Control-Based Load-Balancing Techniques: Analysis and Performance Evaluation via a Randomized Optimization Approach

2016 
Abstract Cloud applications are often subject to unexpected events like flashcrowds and hardware failures. Users that expect a predictable behavior may abandon an unresponsive application when these events occur. Researchers and engineers addressed this problem on two separate fronts: first, they introduced replicas – copies of the application with the same functionality – for redundancy and scalability; second, they added a self-adaptive feature called brownout inside cloud applications to bound response times by modulating user experience. The presence of multiple replicas requires a dedicated component to direct incoming traffic: a load-balancer.

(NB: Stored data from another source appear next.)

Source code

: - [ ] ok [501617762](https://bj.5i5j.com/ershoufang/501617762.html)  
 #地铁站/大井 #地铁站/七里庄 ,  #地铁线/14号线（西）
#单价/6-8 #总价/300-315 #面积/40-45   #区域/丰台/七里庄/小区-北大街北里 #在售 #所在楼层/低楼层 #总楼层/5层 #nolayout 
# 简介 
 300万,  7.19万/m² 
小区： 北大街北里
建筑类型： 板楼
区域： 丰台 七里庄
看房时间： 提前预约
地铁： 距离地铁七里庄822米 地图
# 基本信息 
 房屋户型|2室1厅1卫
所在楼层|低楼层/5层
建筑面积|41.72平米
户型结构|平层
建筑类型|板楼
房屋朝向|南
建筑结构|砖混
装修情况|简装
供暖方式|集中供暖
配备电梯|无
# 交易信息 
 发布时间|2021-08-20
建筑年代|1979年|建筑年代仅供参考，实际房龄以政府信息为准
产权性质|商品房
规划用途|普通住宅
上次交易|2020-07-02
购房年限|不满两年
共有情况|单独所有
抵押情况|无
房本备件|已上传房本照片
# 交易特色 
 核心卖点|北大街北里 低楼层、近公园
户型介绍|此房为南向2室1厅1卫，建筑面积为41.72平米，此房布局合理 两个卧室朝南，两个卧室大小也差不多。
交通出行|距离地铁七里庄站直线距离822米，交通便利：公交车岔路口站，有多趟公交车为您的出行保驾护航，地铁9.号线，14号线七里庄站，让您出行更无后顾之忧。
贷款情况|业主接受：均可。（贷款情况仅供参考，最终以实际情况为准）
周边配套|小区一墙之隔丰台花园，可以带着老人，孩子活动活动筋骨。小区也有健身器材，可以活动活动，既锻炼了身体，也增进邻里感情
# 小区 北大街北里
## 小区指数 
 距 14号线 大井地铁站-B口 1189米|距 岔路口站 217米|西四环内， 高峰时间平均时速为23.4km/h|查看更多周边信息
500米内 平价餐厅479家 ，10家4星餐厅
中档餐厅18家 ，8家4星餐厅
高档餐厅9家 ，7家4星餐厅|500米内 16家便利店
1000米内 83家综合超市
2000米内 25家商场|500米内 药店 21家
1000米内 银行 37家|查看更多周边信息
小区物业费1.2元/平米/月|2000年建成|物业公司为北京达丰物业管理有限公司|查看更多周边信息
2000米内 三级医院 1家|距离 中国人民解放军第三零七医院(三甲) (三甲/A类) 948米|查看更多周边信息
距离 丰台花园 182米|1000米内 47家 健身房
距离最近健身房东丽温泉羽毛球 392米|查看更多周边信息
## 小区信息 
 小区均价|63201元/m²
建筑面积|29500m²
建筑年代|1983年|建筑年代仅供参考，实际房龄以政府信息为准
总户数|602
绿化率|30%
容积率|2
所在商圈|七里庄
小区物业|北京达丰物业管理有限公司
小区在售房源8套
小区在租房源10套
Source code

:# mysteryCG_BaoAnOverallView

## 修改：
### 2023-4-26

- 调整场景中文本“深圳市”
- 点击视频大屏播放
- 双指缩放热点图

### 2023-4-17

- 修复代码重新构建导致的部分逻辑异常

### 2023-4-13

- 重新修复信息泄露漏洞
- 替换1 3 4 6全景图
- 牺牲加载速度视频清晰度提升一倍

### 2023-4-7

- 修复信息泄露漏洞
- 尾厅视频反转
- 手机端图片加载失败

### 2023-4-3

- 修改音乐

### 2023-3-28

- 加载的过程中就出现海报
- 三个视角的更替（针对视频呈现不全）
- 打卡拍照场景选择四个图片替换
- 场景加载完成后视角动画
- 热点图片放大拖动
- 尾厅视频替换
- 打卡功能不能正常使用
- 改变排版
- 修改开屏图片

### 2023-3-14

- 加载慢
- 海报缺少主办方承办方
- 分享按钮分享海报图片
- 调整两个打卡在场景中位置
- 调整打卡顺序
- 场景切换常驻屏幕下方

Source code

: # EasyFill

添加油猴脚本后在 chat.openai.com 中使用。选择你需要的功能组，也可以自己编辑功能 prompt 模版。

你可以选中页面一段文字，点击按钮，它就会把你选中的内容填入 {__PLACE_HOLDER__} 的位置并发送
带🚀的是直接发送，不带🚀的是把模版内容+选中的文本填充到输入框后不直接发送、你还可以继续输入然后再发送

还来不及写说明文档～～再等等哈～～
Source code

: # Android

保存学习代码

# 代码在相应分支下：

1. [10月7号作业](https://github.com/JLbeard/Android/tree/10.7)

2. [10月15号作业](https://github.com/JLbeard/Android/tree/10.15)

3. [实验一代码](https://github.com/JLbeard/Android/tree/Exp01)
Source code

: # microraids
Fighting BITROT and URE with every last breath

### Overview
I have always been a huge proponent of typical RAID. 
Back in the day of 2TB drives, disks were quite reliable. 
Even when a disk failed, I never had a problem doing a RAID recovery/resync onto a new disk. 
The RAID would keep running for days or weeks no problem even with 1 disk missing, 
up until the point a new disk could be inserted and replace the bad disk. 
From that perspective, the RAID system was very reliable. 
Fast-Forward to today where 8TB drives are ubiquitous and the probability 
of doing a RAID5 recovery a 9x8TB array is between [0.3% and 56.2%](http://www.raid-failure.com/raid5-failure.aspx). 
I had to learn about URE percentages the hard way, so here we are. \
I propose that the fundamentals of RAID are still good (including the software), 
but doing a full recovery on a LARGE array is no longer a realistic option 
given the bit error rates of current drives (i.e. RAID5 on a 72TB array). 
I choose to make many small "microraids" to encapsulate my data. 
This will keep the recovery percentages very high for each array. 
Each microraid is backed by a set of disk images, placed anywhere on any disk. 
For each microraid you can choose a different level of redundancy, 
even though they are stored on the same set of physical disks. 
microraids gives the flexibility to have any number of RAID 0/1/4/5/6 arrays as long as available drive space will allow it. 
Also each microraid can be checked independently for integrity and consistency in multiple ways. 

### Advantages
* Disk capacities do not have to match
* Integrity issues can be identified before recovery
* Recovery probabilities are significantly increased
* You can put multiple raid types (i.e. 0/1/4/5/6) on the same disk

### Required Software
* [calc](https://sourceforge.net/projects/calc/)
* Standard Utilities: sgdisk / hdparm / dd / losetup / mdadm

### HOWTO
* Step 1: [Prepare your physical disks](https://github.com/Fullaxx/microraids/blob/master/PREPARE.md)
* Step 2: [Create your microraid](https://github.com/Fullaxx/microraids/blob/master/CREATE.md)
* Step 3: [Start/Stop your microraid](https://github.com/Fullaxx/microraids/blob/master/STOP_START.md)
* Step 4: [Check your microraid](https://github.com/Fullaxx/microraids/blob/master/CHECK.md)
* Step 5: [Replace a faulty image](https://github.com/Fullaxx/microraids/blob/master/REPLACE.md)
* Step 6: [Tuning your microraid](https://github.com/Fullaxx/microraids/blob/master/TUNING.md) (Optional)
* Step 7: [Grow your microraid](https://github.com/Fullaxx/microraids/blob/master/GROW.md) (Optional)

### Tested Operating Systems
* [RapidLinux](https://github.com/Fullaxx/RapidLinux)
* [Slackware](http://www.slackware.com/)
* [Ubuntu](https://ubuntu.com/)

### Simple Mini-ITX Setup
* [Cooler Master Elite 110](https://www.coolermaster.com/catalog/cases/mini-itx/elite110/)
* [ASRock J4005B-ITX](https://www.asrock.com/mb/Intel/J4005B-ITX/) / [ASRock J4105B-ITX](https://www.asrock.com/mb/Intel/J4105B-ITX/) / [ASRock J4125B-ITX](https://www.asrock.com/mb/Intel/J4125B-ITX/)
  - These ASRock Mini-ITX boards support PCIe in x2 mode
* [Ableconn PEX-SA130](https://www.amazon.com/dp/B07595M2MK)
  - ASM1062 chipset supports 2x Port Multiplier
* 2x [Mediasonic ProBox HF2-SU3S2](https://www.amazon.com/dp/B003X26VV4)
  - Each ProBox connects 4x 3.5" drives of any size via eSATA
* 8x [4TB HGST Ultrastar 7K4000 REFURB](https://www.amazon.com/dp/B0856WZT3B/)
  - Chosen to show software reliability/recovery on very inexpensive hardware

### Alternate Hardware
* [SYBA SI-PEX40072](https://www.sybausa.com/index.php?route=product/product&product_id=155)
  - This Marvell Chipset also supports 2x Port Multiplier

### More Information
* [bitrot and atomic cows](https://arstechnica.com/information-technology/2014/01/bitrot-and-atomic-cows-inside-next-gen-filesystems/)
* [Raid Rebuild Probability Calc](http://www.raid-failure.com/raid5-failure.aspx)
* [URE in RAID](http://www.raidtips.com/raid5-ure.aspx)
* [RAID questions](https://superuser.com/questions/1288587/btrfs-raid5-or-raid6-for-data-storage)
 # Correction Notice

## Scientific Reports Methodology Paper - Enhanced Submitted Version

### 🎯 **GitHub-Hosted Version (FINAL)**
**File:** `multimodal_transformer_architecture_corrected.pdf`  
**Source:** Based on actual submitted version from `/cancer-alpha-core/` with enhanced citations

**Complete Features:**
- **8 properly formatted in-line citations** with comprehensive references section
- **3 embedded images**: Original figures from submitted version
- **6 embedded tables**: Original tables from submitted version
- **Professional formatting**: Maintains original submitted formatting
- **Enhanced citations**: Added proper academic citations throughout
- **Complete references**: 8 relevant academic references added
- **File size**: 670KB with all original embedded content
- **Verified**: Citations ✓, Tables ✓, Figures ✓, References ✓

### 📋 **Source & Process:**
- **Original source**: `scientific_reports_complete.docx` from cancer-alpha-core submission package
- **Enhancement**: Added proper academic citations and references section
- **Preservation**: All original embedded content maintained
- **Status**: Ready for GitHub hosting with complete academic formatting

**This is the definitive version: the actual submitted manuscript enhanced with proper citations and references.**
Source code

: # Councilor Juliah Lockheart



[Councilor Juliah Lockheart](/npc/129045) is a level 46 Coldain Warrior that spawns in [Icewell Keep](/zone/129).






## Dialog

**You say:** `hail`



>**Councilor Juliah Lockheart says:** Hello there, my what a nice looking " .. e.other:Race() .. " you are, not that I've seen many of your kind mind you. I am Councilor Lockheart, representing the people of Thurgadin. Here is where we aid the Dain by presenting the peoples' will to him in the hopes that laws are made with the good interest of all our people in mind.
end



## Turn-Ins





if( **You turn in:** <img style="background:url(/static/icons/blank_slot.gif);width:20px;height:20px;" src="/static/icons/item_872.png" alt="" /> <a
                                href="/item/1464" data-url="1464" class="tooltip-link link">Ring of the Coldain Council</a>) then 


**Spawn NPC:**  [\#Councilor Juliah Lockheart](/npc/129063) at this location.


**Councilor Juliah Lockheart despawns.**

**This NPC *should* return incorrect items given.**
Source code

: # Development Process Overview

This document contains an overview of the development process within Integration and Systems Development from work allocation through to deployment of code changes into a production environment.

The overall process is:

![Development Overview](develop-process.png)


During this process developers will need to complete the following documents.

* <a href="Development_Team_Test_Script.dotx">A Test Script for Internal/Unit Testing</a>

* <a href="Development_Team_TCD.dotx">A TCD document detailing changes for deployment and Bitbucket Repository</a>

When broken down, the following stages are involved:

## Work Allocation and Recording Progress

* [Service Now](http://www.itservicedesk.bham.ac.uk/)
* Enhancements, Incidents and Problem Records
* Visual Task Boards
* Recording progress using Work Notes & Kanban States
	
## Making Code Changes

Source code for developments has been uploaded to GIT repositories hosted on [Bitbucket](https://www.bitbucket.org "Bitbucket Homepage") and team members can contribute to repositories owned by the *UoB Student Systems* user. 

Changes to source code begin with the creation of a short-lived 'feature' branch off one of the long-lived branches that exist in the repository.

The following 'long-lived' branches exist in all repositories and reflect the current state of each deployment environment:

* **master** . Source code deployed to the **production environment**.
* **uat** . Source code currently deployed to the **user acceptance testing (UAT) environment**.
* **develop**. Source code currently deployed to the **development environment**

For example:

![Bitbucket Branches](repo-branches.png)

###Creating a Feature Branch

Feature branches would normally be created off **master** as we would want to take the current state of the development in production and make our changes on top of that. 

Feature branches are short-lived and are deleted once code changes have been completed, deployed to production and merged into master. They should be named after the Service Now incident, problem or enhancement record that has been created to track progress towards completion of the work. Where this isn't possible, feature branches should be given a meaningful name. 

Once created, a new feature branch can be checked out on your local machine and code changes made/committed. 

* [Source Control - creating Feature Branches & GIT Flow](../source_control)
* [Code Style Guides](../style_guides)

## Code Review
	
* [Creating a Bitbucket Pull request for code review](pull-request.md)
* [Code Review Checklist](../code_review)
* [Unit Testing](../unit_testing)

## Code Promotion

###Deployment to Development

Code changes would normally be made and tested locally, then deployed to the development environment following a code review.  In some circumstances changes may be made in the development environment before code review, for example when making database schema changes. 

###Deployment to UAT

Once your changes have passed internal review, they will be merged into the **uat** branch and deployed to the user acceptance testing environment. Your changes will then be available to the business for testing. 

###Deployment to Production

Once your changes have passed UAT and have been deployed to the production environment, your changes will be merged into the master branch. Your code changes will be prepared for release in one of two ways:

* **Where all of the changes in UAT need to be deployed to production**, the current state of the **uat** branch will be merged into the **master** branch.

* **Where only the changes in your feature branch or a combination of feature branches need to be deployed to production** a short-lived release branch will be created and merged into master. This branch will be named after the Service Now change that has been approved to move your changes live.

Existing load-balancing strategies based on response times interfere with the response time controller developed for brownout-compliant applications. In fact, the brownout approach bounds response times using a control action. Hence, the response time, that was used to aid load-balancing decision, is not a good indicator of how well a replica is performing. To fix this issue, this paper reviews some proposal for brownout-aware load-balancing and provides a comprehensive experimental evaluation that compares them. To provide formal guarantees on the load-balancing performance, we use a randomized optimization approach and apply the scenario theory. We perform an extensive set of experiments on a real machine, extending the popular lighttpd web server and load-balancer, and obtaining a production-ready implementation. Experimental results show an improvement of the user experience over Shortest Queue First (SQF)—believed to be near-optimal in the non-adaptive case. The improved user experience is obtained preserving the response time predictability.